One of the biggest changes to the exterior of the yacht was the side windows. The original boat had twice as many cabin windows in the profile, creating an architectural, but quite busy look. While we didn’t change the overall window layout, we replaced the span of windows with half as many that were twice as long. The change in window shape makes the interior more airy and gives the boat another resto-mod element.
Providing natural ventilation in this resto-mod alteration became a challenge, as the long, narrow windows do not open. We searched among window vendors around the world for an opening port that would be truly frameless from the outside. We contemplated developing a custom opening window, but the units we found from Bomar were ideal and CE-certified. The final look is perfect—just a glass-to-glass shut line that blends seamlessly.
One of the biggest challenges in moving the engine room 20 feet and filling the boat with more horsepower was getting enough air moving through the engine room to keep the machinery cool. On the original Avocette III, the smaller engines didn’t need as much air as the new Volvo Penta IPS engines do. Small deck cowls took in sufficient air for the original engines, and I doubt that much attention was paid to the temperature of the space as it related to engine performance back in 1931.

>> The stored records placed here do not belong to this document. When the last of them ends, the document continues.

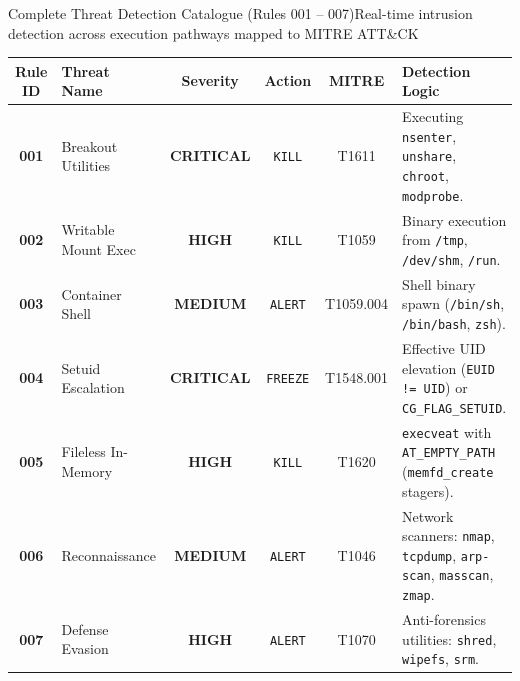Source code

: \documentclass[aspectratio=169,10pt]{beamer}
\begin{document}
\begin{frame}{Complete Threat Detection Catalogue (Rules 001 -- 007)}{Real-time intrusion detection across execution pathways mapped to MITRE ATT\&CK}
  \scriptsize
  \begin{tabularx}{\textwidth}{c l c c c X}
    \toprule
    \textbf{Rule ID} & \textbf{Threat Name} & \textbf{Severity} & \textbf{Action} & \textbf{MITRE} & \textbf{Detection Logic} \\
    \midrule
    \textbf{001} & Breakout Utilities & \textcolor{crimsonDark}{\textbf{CRITICAL}} & \texttt{KILL} & T1611 & Executing \texttt{nsenter}, \texttt{unshare}, \texttt{chroot}, \texttt{modprobe}. \\
    \textbf{002} & Writable Mount Exec & \textcolor{amberDark}{\textbf{HIGH}} & \texttt{KILL} & T1059 & Binary execution from \texttt{/tmp}, \texttt{/dev/shm}, \texttt{/run}. \\
    \textbf{003} & Container Shell & \textbf{MEDIUM} & \texttt{ALERT} & T1059.004 & Shell binary spawn (\texttt{/bin/sh}, \texttt{/bin/bash}, \texttt{zsh}). \\
    \textbf{004} & Setuid Escalation & \textcolor{crimsonDark}{\textbf{CRITICAL}} & \texttt{FREEZE} & T1548.001 & Effective UID elevation (\texttt{EUID != UID}) or \texttt{CG\_FLAG\_SETUID}. \\
    \textbf{005} & Fileless In-Memory & \textcolor{amberDark}{\textbf{HIGH}} & \texttt{KILL} & T1620 & \texttt{execveat} with \texttt{AT\_EMPTY\_PATH} (\texttt{memfd\_create} stagers). \\
    \textbf{006} & Reconnaissance & \textbf{MEDIUM} & \texttt{ALERT} & T1046 & Network scanners: \texttt{nmap}, \texttt{tcpdump}, \texttt{arp-scan}, \texttt{masscan}, \texttt{zmap}. \\
    \textbf{007} & Defense Evasion & \textcolor{amberDark}{\textbf{HIGH}} & \texttt{ALERT} & T1070 & Anti-forensics utilities: \texttt{shred}, \texttt{wipefs}, \texttt{srm}. \\
    \bottomrule
  \end{tabularx}
\end{frame}
\end{document}
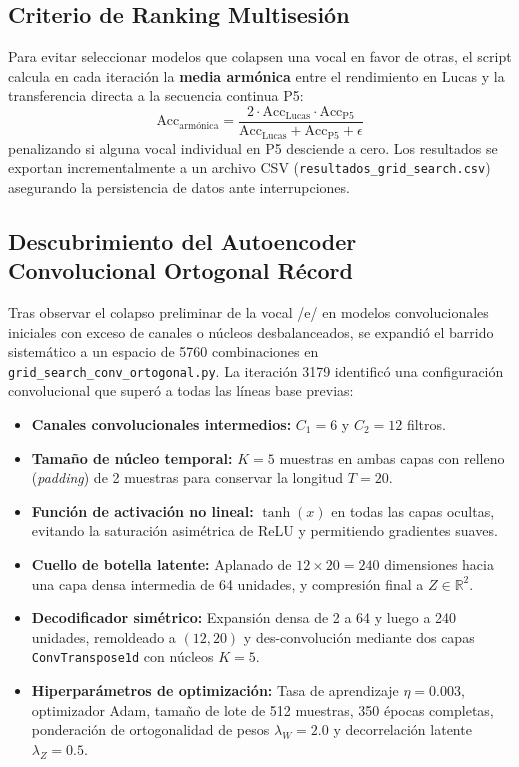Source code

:\documentclass[11pt,a4paper]{article}
\begin{document}
\subsection{Criterio de Ranking Multisesión}
\label{subsec:criterio_ranking}

Para evitar seleccionar modelos que colapsen una vocal en favor de otras, el script calcula en cada iteración la \textbf{media armónica} entre el rendimiento en Lucas y la transferencia directa a la secuencia continua P5:
\begin{equation}
    \text{Acc}_{\text{armónica}} = \frac{2 \cdot \text{Acc}_{\text{Lucas}} \cdot \text{Acc}_{\text{P5}}}{\text{Acc}_{\text{Lucas}} + \text{Acc}_{\text{P5}} + \epsilon}
\end{equation}
penalizando si alguna vocal individual en P5 desciende a cero. Los resultados se exportan incrementalmente a un archivo CSV (\texttt{resultados\_grid\_search.csv}) asegurando la persistencia de datos ante interrupciones.

\subsection{Descubrimiento del Autoencoder Convolucional Ortogonal Récord}
\label{subsec:conv_ortogonal_record}

Tras observar el colapso preliminar de la vocal /e/ en modelos convolucionales iniciales con exceso de canales o núcleos desbalanceados, se expandió el barrido sistemático a un espacio de 5760 combinaciones en \texttt{grid\_search\_conv\_ortogonal.py}. La iteración 3179 identificó una configuración convolucional que superó a todas las líneas base previas:

\begin{itemize}
    \item \textbf{Canales convolucionales intermedios:} $C_1 = 6$ y $C_2 = 12$ filtros.
    \item \textbf{Tamaño de núcleo temporal:} $K = 5$ muestras en ambas capas con relleno (\textit{padding}) de 2 muestras para conservar la longitud $T = 20$.
    \item \textbf{Función de activación no lineal:} $\tanh(x)$ en todas las capas ocultas, evitando la saturación asimétrica de ReLU y permitiendo gradientes suaves.
    \item \textbf{Cuello de botella latente:} Aplanado de $12 \times 20 = 240$ dimensiones hacia una capa densa intermedia de 64 unidades, y compresión final a $Z \in \mathbb{R}^2$.
    \item \textbf{Decodificador simétrico:} Expansión densa de 2 a 64 y luego a 240 unidades, remoldeado a $(12, 20)$ y des-convolución mediante dos capas \texttt{ConvTranspose1d} con núcleos $K = 5$.
    \item \textbf{Hiperparámetros de optimización:} Tasa de aprendizaje $\eta = 0.003$, optimizador Adam, tamaño de lote de 512 muestras, 350 épocas completas, ponderación de ortogonalidad de pesos $\lambda_W = 2.0$ y decorrelación latente $\lambda_Z = 0.5$.
\end{itemize}
\end{document}
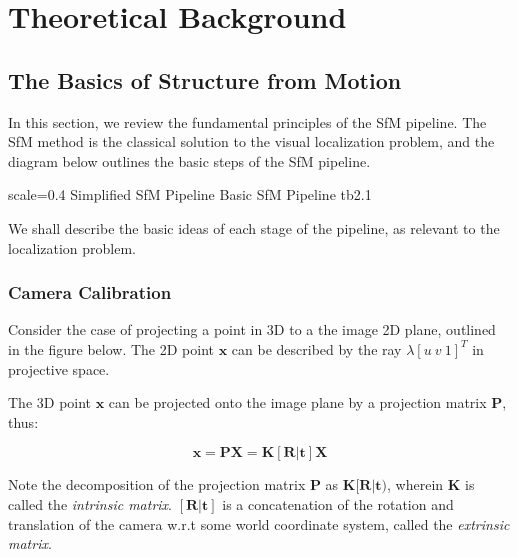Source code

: 

\chapter{Theoretical Background}

\section{The Basics of Structure from Motion}
In this section, we review the fundamental principles of the SfM pipeline. The SfM method is the classical solution to the visual localization problem, and the diagram below outlines the basic steps of the SfM pipeline.

       {scale=0.4}%
       {Simplified SfM Pipeline}%
       {Basic SfM Pipeline}%
       {tb2.1}

We shall describe the basic ideas of each stage of the pipeline, as relevant to the localization problem. 

\subsection{Camera Calibration}
Consider the case of projecting a point in 3D to a the image 2D plane, outlined in the figure below. The 2D point $\mathbf{x}$ can be described by the ray $\lambda[u\ v\ 1]^T$ in projective space.

The 3D point $\mathbf{x}$ can be projected onto the image plane by a projection matrix $\mathbf{P}$, thus:

\[\mathbf{x} = \mathbf{PX} = \mathbf{K[R|t]X}\]

Note the decomposition of the projection matrix $\mathbf{P}$ as $\mathbf{K[R|t})$, wherein \textbf{K} is called the \emph{ intrinsic matrix}. $\mathbf{[R|t]}$ is a concatenation of the rotation and translation of the camera w.r.t some world coordinate system, called the \emph{extrinsic matrix}.

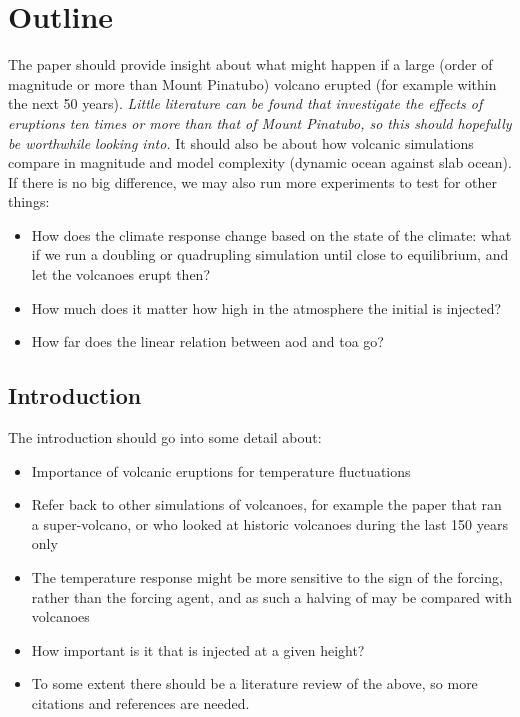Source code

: \documentclass{ametsocV5}
\begin{document}
\section{Outline}

The paper should provide insight about what might happen if a large (order of magnitude
or more than Mount Pinatubo) volcano erupted (for example within the next 50 years).
\emph{Little literature can be found that investigate the effects of eruptions ten times
  or more than that of Mount Pinatubo, so this should hopefully be worthwhile looking
  into.} It should also be about how volcanic simulations compare in magnitude and model
complexity (dynamic ocean against slab ocean). If there is no big difference, we may
also run more experiments to test for other things:
\begin{itemize}
  \item How does the climate response change based on the state of the climate: what if we run a
         doubling or quadrupling simulation until close to equilibrium, and let the
        volcanoes erupt then?
  \item How much does it matter how high in the atmosphere the initial  is injected?
  \item How far does the linear relation between \acrshort{aod} and \acrshort{toa} go?
\end{itemize}

\subsection*{Introduction}

The introduction should go into some detail about:

\begin{itemize}
  \item Importance of volcanic eruptions for temperature fluctuations
  \item Refer back to other simulations of volcanoes, for example the \citet{jones2005} paper
        that ran a super-volcano, or \citet{gregory2016} who looked at historic volcanoes during
        the last 150 years only
  \item The temperature response might be more sensitive to the sign of the forcing, rather than
        the forcing agent, and as such a halving of  may be compared with volcanoes
        \citep{gunther2022}
  \item How important is it that  is injected at a given height?
  \item To some extent there should be a literature review of the above, so more citations and
        references are needed.
\end{itemize}
\end{document}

With today’s high-horsepower engines under the aft deck, it was difficult to fit air vents on the hullsides at the point of lowest freeboard and highest splash. And there’s no cabin structure aft to hide air boxes. What to do?
Design challenges drive innovative solutions, and this was no exception. We proposed an on-deck air plenum that was integrated entirely into the wide step connecting the aft deck and the sun lounge.
This addition accomplished a number of good things. Moving the air intakes inboard virtually eliminates salt spray from even touching the intake grates. The intake is higher than the hullsides, further removing it from seawater. And it disappears into the step, so it doesn’t disrupt the classic lines of the original boat. The solution works great and looks great.
The elegant mast solved another design challenge. We needed to mount all the necessary modern electronics aloft, but we didn’t want to emphasize them. Badges on the antennae were removed, and the bodies were painted black. Then, the antennas were mounted atop what looks like a mahogany mast. In reality, the mast is welded aluminum, and it is hollow to conceal the cables. It is hinged at the deck to drop down easily should the boat be transported by truck for seasonal relocations. The faux wood-grain paint is indistinguishable from the real wood found all around the mast.

One final paint detail is particularly resto-mod. While most traditional yachts adhere slavishly to the gold cove stripe below the sheer, we took the opportunity to do something unique. My friend Ray Drea is the stylist at Harley-Davidson, and a world-class painter. Ray flew to Maine from Milwaukee to hand-paint the cove stripe in red against the glossy black hull. It’s a cool detail, and it makes for a great conversation piece.
After three years of work, Avocette III has been given a second chance at life thanks to the passion and support of her owner, as well as the skill of the crew at Yachting Solutions. The boat is different now, to be sure, but better in many ways. I hope Frank Huckins, her original builder, and Fred Voges, her owner of 50 years, would approve of what we’ve done to the boat. I’d like to think they would.